* _MATERIAL FOR THIS TASK_:
-------------------------
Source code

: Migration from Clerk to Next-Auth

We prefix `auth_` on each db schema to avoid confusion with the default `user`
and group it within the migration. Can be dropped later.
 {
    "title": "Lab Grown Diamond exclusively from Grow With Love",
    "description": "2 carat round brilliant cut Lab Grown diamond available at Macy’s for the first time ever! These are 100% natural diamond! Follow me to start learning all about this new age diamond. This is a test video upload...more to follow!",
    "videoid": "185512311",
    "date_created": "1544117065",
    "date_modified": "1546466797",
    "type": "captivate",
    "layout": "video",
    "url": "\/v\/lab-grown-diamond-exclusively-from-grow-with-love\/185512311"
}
-------------------------
* _EXERCISE_:
Apply a filter for "exclusively" to the entries and show each line that passes.

* _WRITTEN RESPONSE_:
    "title": "Lab Grown Diamond exclusively from Grow With Love",
    "url": "\/v\/lab-grown-diamond-exclusively-from-grow-with-love\/185512311"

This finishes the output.